Please tell how many of the lines below contain "enumerate", using only a number.

= = = = = = =

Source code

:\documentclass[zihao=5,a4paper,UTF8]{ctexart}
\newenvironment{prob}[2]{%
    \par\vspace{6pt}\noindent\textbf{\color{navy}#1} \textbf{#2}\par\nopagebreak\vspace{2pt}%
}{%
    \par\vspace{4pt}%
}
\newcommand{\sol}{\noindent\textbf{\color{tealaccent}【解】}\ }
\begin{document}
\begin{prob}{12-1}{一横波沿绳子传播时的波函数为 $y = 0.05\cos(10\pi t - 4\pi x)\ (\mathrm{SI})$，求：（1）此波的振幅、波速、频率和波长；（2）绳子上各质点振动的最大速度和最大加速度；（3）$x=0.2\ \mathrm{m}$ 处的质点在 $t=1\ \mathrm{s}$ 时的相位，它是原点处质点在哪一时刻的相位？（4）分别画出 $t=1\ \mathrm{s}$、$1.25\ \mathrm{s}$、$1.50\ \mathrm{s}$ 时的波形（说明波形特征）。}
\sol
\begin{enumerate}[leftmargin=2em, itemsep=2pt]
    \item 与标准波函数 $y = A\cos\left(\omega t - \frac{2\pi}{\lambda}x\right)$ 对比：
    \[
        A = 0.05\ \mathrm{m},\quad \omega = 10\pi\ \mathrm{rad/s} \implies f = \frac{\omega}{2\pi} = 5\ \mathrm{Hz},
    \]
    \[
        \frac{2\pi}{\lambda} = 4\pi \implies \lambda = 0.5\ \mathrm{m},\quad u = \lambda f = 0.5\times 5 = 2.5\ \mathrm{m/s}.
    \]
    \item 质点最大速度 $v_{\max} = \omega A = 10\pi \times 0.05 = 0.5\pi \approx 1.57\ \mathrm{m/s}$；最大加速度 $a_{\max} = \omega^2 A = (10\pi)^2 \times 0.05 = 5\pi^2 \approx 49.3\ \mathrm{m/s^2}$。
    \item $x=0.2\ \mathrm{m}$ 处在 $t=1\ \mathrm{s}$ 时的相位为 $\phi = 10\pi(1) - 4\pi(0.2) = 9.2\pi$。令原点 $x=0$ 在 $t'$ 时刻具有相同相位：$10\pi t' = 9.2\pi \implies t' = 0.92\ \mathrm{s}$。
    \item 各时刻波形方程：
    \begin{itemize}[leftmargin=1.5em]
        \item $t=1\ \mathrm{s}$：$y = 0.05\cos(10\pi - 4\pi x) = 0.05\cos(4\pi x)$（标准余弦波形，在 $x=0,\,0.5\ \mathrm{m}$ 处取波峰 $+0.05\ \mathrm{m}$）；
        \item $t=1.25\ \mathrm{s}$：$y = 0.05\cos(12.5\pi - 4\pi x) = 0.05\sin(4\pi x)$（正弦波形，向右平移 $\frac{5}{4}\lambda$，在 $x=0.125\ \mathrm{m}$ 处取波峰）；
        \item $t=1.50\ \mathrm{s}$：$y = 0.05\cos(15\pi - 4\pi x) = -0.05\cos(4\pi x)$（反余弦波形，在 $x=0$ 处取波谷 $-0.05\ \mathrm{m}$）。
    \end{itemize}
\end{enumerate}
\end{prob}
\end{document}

= = = = = = =

◆ **Response to the task**
2